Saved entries
——————

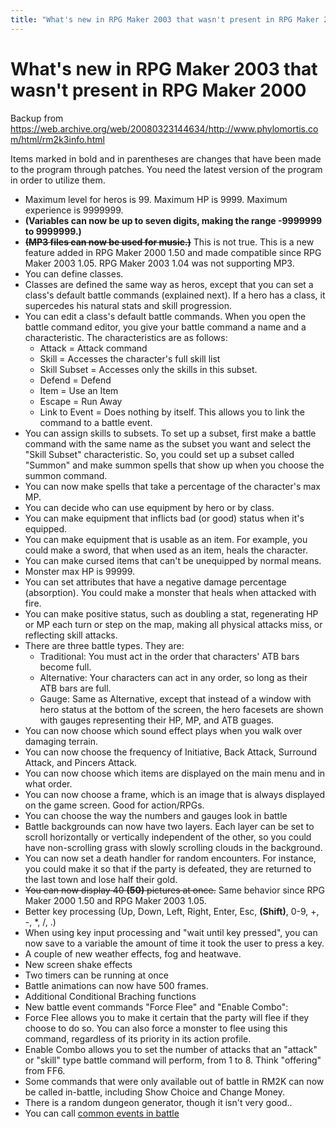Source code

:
 ```yaml
---
title: "What's new in RPG Maker 2003 that wasn't present in RPG Maker 2000"
---
```

# What's new in RPG Maker 2003 that wasn't present in RPG Maker 2000

Backup from <https://web.archive.org/web/20080323144634/http://www.phylomortis.com/html/rm2k3info.html>

Items marked in bold and in parentheses are changes that have been made to the program through patches. You need the latest version of the program in order to utilize them.

-   Maximum level for heros is 99. Maximum HP is 9999. Maximum experience is 9999999.
-   **(Variables can now be up to seven digits, making the range -9999999 to 9999999.)**
-   <s>**(MP3 files can now be used for music.)**</s> This is not true. This is a new feature added in RPG Maker 2000 1.50 and made compatible since RPG Maker 2003 1.05. RPG Maker 2003 1.04 was not supporting MP3.
-   You can define classes.
-   Classes are defined the same way as heros, except that you can set a class's default battle commands (explained next). If a hero has a class, it supercedes his natural stats and skill progression.
-   You can edit a class's default battle commands. When you open the battle command editor, you give your battle command a name and a characteristic. The characteristics are as follows:
    -   Attack = Attack command
    -   Skill = Accesses the character's full skill list
    -   Skill Subset = Accesses only the skills in this subset.
    -   Defend = Defend
    -   Item = Use an Item
    -   Escape = Run Away
    -   Link to Event = Does nothing by itself. This allows you to link the command to a battle event.
-   You can assign skills to subsets. To set up a subset, first make a battle command with the same name as the subset you want and select the "Skill Subset" characteristic. So, you could set up a subset called "Summon" and make summon spells that show up when you choose the summon command.
-   You can now make spells that take a percentage of the character's max MP.
-   You can decide who can use equipment by hero or by class.
-   You can make equipment that inflicts bad (or good) status when it's equipped.
-   You can make equipment that is usable as an item. For example, you could make a sword, that when used as an item, heals the character.
-   You can make cursed items that can't be unequipped by normal means.
-   Monster max HP is 99999.
-   You can set attributes that have a negative damage percentage (absorption). You could make a monster that heals when attacked with fire.
-   You can make positive status, such as doubling a stat, regenerating HP or MP each turn or step on the map, making all physical attacks miss, or reflecting skill attacks.
-   There are three battle types. They are:
    -   Traditional: You must act in the order that characters' ATB bars become full.
    -   Alternative: Your characters can act in any order, so long as their ATB bars are full.
    -   Gauge: Same as Alternative, except that instead of a window with hero status at the bottom of the screen, the hero facesets are shown with gauges representing their HP, MP, and ATB guages.
-   You can now choose which sound effect plays when you walk over damaging terrain.
-   You can now choose the frequency of Initiative, Back Attack, Surround Attack, and Pincers Attack.
-   You can now choose which items are displayed on the main menu and in what order.
-   You can now choose a frame, which is an image that is always displayed on the game screen. Good for action/RPGs.
-   You can choose the way the numbers and gauges look in battle
-   Battle backgrounds can now have two layers. Each layer can be set to scroll horizontally or vertically independent of the other, so you could have non-scrolling grass with slowly scrolling clouds in the background.
-   You can now set a death handler for random encounters. For instance, you could make it so that if the party is defeated, they are returned to the last town and lose half their gold.
-   <s>You can now display 40 **(50)** pictures at once.</s> Same behavior since RPG Maker 2000 1.50 and RPG Maker 2003 1.05.
-   Better key processing (Up, Down, Left, Right, Enter, Esc, **(Shift)**, 0-9, +, -, \*, /, .)
-   When using key input processing and "wait until key pressed", you can now save to a variable the amount of time it took the user to press a key.
-   A couple of new weather effects, fog and heatwave.
-   New screen shake effects
-   Two timers can be running at once
-   Battle animations can now have 500 frames.
-   Additional Conditional Braching functions
-   New battle event commands "Force Flee" and "Enable Combo":
-   Force Flee allows you to make it certain that the party will flee if they choose to do so. You can also force a monster to flee using this command, regardless of its priority in its action profile.
-   Enable Combo allows you to set the number of attacks that an "attack" or "skill" type battle command will perform, from 1 to 8. Think "offering" from FF6.
-   Some commands that were only available out of battle in RM2K can now be called in-battle, including Show Choice and Change Money.
-   There is a random dungeon generator, though it isn't very good..
-   You can call [common events in battle](common-events-battle-2003)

——————

> Exercise requirements
Without the pictures, print the records in full, exactly as they appear.

> Expected output
Source code

:
 ```yaml
---
title: "What's new in RPG Maker 2003 that wasn't present in RPG Maker 2000"
---
```

# What's new in RPG Maker 2003 that wasn't present in RPG Maker 2000

Backup from <https://web.archive.org/web/20080323144634/http://www.phylomortis.com/html/rm2k3info.html>

Items marked in bold and in parentheses are changes that have been made to the program through patches. You need the latest version of the program in order to utilize them.

-   Maximum level for heros is 99. Maximum HP is 9999. Maximum experience is 9999999.
-   **(Variables can now be up to seven digits, making the range -9999999 to 9999999.)**
-   <s>**(MP3 files can now be used for music.)**</s> This is not true. This is a new feature added in RPG Maker 2000 1.50 and made compatible since RPG Maker 2003 1.05. RPG Maker 2003 1.04 was not supporting MP3.
-   You can define classes.
-   Classes are defined the same way as heros, except that you can set a class's default battle commands (explained next). If a hero has a class, it supercedes his natural stats and skill progression.
-   You can edit a class's default battle commands. When you open the battle command editor, you give your battle command a name and a characteristic. The characteristics are as follows:
    -   Attack = Attack command
    -   Skill = Accesses the character's full skill list
    -   Skill Subset = Accesses only the skills in this subset.
    -   Defend = Defend
    -   Item = Use an Item
    -   Escape = Run Away
    -   Link to Event = Does nothing by itself. This allows you to link the command to a battle event.
-   You can assign skills to subsets. To set up a subset, first make a battle command with the same name as the subset you want and select the "Skill Subset" characteristic. So, you could set up a subset called "Summon" and make summon spells that show up when you choose the summon command.
-   You can now make spells that take a percentage of the character's max MP.
-   You can decide who can use equipment by hero or by class.
-   You can make equipment that inflicts bad (or good) status when it's equipped.
-   You can make equipment that is usable as an item. For example, you could make a sword, that when used as an item, heals the character.
-   You can make cursed items that can't be unequipped by normal means.
-   Monster max HP is 99999.
-   You can set attributes that have a negative damage percentage (absorption). You could make a monster that heals when attacked with fire.
-   You can make positive status, such as doubling a stat, regenerating HP or MP each turn or step on the map, making all physical attacks miss, or reflecting skill attacks.
-   There are three battle types. They are:
    -   Traditional: You must act in the order that characters' ATB bars become full.
    -   Alternative: Your characters can act in any order, so long as their ATB bars are full.
    -   Gauge: Same as Alternative, except that instead of a window with hero status at the bottom of the screen, the hero facesets are shown with gauges representing their HP, MP, and ATB guages.
-   You can now choose which sound effect plays when you walk over damaging terrain.
-   You can now choose the frequency of Initiative, Back Attack, Surround Attack, and Pincers Attack.
-   You can now choose which items are displayed on the main menu and in what order.
-   You can now choose a frame, which is an image that is always displayed on the game screen. Good for action/RPGs.
-   You can choose the way the numbers and gauges look in battle
-   Battle backgrounds can now have two layers. Each layer can be set to scroll horizontally or vertically independent of the other, so you could have non-scrolling grass with slowly scrolling clouds in the background.
-   You can now set a death handler for random encounters. For instance, you could make it so that if the party is defeated, they are returned to the last town and lose half their gold.
-   <s>You can now display 40 **(50)** pictures at once.</s> Same behavior since RPG Maker 2000 1.50 and RPG Maker 2003 1.05.
-   Better key processing (Up, Down, Left, Right, Enter, Esc, **(Shift)**, 0-9, +, -, \*, /, .)
-   When using key input processing and "wait until key pressed", you can now save to a variable the amount of time it took the user to press a key.
-   A couple of new weather effects, fog and heatwave.
-   New screen shake effects
-   Two timers can be running at once
-   Battle animations can now have 500 frames.
-   Additional Conditional Braching functions
-   New battle event commands "Force Flee" and "Enable Combo":
-   Force Flee allows you to make it certain that the party will flee if they choose to do so. You can also force a monster to flee using this command, regardless of its priority in its action profile.
-   Enable Combo allows you to set the number of attacks that an "attack" or "skill" type battle command will perform, from 1 to 8. Think "offering" from FF6.
-   Some commands that were only available out of battle in RM2K can now be called in-battle, including Show Choice and Change Money.
-   There is a random dungeon generator, though it isn't very good..
-   You can call [common events in battle](common-events-battle-2003)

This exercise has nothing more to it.